### EXERCISE DETAILS
With every mark kept, transcribe all of the records.

(Saved data entries)
┌──

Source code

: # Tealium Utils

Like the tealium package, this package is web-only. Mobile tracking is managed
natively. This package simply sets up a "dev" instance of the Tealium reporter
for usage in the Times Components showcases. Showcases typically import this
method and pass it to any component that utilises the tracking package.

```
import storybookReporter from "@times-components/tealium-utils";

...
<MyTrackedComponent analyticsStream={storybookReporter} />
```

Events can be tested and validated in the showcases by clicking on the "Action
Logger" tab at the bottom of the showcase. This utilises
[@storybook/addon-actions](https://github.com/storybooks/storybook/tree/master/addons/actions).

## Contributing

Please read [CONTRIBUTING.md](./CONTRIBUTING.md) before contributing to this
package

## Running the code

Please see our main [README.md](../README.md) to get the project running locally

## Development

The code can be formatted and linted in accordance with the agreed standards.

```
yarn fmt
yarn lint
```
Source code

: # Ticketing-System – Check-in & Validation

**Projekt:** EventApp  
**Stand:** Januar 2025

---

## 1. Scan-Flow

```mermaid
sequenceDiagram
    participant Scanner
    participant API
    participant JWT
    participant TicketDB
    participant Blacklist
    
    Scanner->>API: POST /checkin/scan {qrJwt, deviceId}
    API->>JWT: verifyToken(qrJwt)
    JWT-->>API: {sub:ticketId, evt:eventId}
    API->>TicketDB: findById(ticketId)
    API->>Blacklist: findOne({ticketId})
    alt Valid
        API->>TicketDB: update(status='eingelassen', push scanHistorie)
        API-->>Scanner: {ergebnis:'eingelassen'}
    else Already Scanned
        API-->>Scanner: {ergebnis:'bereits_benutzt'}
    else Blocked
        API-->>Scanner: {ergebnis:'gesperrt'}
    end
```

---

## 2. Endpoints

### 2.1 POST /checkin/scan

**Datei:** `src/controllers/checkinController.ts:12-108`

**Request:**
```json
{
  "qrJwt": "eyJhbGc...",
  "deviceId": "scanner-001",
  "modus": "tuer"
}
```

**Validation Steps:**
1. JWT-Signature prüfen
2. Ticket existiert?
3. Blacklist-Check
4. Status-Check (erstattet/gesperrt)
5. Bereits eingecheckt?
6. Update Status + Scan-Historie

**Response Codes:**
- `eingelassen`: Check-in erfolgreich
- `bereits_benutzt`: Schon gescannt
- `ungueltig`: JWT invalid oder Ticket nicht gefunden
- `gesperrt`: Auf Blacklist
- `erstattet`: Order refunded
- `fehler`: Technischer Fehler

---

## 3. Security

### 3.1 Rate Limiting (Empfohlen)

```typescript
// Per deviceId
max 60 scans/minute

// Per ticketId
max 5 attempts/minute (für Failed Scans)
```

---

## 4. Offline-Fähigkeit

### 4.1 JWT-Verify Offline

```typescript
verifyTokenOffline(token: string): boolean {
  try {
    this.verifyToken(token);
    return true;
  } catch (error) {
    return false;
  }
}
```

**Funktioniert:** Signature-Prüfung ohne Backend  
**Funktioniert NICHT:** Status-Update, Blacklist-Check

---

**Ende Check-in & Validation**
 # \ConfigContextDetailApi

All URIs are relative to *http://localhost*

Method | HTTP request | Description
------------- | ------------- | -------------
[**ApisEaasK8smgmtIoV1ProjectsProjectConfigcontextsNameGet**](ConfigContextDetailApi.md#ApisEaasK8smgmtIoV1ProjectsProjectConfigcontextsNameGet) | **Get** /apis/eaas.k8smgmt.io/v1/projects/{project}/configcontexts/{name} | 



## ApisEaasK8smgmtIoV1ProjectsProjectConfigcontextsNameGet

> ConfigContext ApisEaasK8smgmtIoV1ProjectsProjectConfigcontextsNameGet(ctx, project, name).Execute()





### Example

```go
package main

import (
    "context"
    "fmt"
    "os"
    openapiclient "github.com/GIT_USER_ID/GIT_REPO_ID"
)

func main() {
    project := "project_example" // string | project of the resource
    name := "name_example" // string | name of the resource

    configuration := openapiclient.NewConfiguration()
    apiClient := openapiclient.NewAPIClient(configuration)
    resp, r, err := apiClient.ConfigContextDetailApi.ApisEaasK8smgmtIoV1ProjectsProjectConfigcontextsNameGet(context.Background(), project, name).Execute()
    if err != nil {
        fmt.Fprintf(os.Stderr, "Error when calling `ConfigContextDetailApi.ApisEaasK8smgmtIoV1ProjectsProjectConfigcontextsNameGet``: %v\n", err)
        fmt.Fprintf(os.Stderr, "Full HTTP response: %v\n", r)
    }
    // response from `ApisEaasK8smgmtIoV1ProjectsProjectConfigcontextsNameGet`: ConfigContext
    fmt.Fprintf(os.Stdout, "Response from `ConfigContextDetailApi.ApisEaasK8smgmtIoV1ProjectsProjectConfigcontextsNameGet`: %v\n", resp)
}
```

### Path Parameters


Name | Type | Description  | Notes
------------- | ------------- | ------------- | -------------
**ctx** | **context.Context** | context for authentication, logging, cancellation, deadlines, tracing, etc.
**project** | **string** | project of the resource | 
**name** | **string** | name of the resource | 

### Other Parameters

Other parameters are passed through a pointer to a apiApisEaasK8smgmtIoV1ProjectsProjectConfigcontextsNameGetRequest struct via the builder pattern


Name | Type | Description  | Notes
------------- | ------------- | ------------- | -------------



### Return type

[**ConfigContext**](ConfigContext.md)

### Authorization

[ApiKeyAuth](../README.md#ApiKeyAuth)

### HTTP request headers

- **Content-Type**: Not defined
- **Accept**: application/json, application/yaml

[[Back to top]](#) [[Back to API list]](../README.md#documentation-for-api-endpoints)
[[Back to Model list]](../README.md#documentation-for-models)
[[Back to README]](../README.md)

└──

### THE ANSWER
Source code

: # Tealium Utils

Like the tealium package, this package is web-only. Mobile tracking is managed
natively. This package simply sets up a "dev" instance of the Tealium reporter
for usage in the Times Components showcases. Showcases typically import this
method and pass it to any component that utilises the tracking package.

```
import storybookReporter from "@times-components/tealium-utils";

...
<MyTrackedComponent analyticsStream={storybookReporter} />
```

Events can be tested and validated in the showcases by clicking on the "Action
Logger" tab at the bottom of the showcase. This utilises
[@storybook/addon-actions](https://github.com/storybooks/storybook/tree/master/addons/actions).

## Contributing

Please read [CONTRIBUTING.md](./CONTRIBUTING.md) before contributing to this
package

## Running the code

Please see our main [README.md](../README.md) to get the project running locally

## Development

The code can be formatted and linted in accordance with the agreed standards.

```
yarn fmt
yarn lint
```
Source code

: # Ticketing-System – Check-in & Validation

**Projekt:** EventApp  
**Stand:** Januar 2025

---

## 1. Scan-Flow

```mermaid
sequenceDiagram
    participant Scanner
    participant API
    participant JWT
    participant TicketDB
    participant Blacklist
    
    Scanner->>API: POST /checkin/scan {qrJwt, deviceId}
    API->>JWT: verifyToken(qrJwt)
    JWT-->>API: {sub:ticketId, evt:eventId}
    API->>TicketDB: findById(ticketId)
    API->>Blacklist: findOne({ticketId})
    alt Valid
        API->>TicketDB: update(status='eingelassen', push scanHistorie)
        API-->>Scanner: {ergebnis:'eingelassen'}
    else Already Scanned
        API-->>Scanner: {ergebnis:'bereits_benutzt'}
    else Blocked
        API-->>Scanner: {ergebnis:'gesperrt'}
    end
```

---

## 2. Endpoints

### 2.1 POST /checkin/scan

**Datei:** `src/controllers/checkinController.ts:12-108`

**Request:**
```json
{
  "qrJwt": "eyJhbGc...",
  "deviceId": "scanner-001",
  "modus": "tuer"
}
```

**Validation Steps:**
1. JWT-Signature prüfen
2. Ticket existiert?
3. Blacklist-Check
4. Status-Check (erstattet/gesperrt)
5. Bereits eingecheckt?
6. Update Status + Scan-Historie

**Response Codes:**
- `eingelassen`: Check-in erfolgreich
- `bereits_benutzt`: Schon gescannt
- `ungueltig`: JWT invalid oder Ticket nicht gefunden
- `gesperrt`: Auf Blacklist
- `erstattet`: Order refunded
- `fehler`: Technischer Fehler

---

## 3. Security

### 3.1 Rate Limiting (Empfohlen)

```typescript
// Per deviceId
max 60 scans/minute

// Per ticketId
max 5 attempts/minute (für Failed Scans)
```

---

## 4. Offline-Fähigkeit

### 4.1 JWT-Verify Offline

```typescript
verifyTokenOffline(token: string): boolean {
  try {
    this.verifyToken(token);
    return true;
  } catch (error) {
    return false;
  }
}
```

**Funktioniert:** Signature-Prüfung ohne Backend  
**Funktioniert NICHT:** Status-Update, Blacklist-Check

---

**Ende Check-in & Validation**
 # \ConfigContextDetailApi

All URIs are relative to *http://localhost*

Method | HTTP request | Description
------------- | ------------- | -------------
[**ApisEaasK8smgmtIoV1ProjectsProjectConfigcontextsNameGet**](ConfigContextDetailApi.md#ApisEaasK8smgmtIoV1ProjectsProjectConfigcontextsNameGet) | **Get** /apis/eaas.k8smgmt.io/v1/projects/{project}/configcontexts/{name} | 



## ApisEaasK8smgmtIoV1ProjectsProjectConfigcontextsNameGet

> ConfigContext ApisEaasK8smgmtIoV1ProjectsProjectConfigcontextsNameGet(ctx, project, name).Execute()





### Example

```go
package main

import (
    "context"
    "fmt"
    "os"
    openapiclient "github.com/GIT_USER_ID/GIT_REPO_ID"
)

func main() {
    project := "project_example" // string | project of the resource
    name := "name_example" // string | name of the resource

    configuration := openapiclient.NewConfiguration()
    apiClient := openapiclient.NewAPIClient(configuration)
    resp, r, err := apiClient.ConfigContextDetailApi.ApisEaasK8smgmtIoV1ProjectsProjectConfigcontextsNameGet(context.Background(), project, name).Execute()
    if err != nil {
        fmt.Fprintf(os.Stderr, "Error when calling `ConfigContextDetailApi.ApisEaasK8smgmtIoV1ProjectsProjectConfigcontextsNameGet``: %v\n", err)
        fmt.Fprintf(os.Stderr, "Full HTTP response: %v\n", r)
    }
    // response from `ApisEaasK8smgmtIoV1ProjectsProjectConfigcontextsNameGet`: ConfigContext
    fmt.Fprintf(os.Stdout, "Response from `ConfigContextDetailApi.ApisEaasK8smgmtIoV1ProjectsProjectConfigcontextsNameGet`: %v\n", resp)
}
```

### Path Parameters


Name | Type | Description  | Notes
------------- | ------------- | ------------- | -------------
**ctx** | **context.Context** | context for authentication, logging, cancellation, deadlines, tracing, etc.
**project** | **string** | project of the resource | 
**name** | **string** | name of the resource | 

### Other Parameters

Other parameters are passed through a pointer to a apiApisEaasK8smgmtIoV1ProjectsProjectConfigcontextsNameGetRequest struct via the builder pattern


Name | Type | Description  | Notes
------------- | ------------- | ------------- | -------------



### Return type

[**ConfigContext**](ConfigContext.md)

### Authorization

[ApiKeyAuth](../README.md#ApiKeyAuth)

### HTTP request headers

- **Content-Type**: Not defined
- **Accept**: application/json, application/yaml

[[Back to top]](#) [[Back to API list]](../README.md#documentation-for-api-endpoints)
[[Back to Model list]](../README.md#documentation-for-models)
[[Back to README]](../README.md)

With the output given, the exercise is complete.